- WHAT THE TASK ASKS -
Please give, word for word, the line containing "Dr. Sadia Hamid" and every line that comes after it in the data below.

- EXTRACTED MATERIAL -
○ ○ ○ ○ ○

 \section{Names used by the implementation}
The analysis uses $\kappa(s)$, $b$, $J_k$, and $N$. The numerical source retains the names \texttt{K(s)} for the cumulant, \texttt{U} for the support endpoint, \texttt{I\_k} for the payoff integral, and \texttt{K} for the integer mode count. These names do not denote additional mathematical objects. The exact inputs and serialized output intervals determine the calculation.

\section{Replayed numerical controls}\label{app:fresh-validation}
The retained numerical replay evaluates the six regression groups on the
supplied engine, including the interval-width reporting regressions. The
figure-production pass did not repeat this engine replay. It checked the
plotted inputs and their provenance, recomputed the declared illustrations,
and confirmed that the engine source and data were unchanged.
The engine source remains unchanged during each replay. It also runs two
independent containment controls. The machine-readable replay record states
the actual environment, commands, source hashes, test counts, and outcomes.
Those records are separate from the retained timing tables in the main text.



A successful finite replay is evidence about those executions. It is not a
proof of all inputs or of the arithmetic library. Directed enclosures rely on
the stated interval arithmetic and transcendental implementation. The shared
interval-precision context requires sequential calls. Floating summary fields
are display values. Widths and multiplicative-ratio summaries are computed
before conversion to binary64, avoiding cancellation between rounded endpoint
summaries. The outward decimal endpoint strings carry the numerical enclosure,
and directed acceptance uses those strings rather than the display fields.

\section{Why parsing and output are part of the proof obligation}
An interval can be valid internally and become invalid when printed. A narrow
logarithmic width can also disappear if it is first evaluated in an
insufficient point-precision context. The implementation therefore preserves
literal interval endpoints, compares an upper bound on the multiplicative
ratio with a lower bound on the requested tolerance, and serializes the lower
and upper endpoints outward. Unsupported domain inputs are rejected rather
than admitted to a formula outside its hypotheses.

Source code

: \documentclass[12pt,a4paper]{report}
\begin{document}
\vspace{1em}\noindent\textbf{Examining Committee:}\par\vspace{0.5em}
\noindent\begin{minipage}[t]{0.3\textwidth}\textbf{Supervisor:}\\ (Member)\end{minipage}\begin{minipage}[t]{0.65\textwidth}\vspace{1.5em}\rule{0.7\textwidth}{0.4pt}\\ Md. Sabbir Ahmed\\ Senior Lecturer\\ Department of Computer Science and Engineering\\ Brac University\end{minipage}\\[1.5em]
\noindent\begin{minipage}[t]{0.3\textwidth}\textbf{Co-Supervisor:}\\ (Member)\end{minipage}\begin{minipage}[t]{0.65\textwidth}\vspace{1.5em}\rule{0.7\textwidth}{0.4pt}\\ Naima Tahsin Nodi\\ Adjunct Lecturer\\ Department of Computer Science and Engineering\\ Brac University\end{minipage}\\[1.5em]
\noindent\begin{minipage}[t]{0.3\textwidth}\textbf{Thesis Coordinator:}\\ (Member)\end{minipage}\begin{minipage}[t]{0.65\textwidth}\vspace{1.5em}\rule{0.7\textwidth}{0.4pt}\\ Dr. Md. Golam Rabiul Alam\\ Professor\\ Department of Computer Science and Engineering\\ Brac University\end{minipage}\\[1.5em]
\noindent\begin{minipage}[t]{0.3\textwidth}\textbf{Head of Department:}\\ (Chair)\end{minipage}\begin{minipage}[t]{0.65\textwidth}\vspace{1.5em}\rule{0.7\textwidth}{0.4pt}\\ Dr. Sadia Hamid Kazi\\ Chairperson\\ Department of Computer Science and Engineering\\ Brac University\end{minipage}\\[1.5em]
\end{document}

○ ○ ○ ○ ○

- SOLUTION TO THIS TASK -
\noindent\begin{minipage}[t]{0.3\textwidth}\textbf{Head of Department:}\\ (Chair)\end{minipage}\begin{minipage}[t]{0.65\textwidth}\vspace{1.5em}\rule{0.7\textwidth}{0.4pt}\\ Dr. Sadia Hamid Kazi\\ Chairperson\\ Department of Computer Science and Engineering\\ Brac University\end{minipage}\\[1.5em]
\end{document}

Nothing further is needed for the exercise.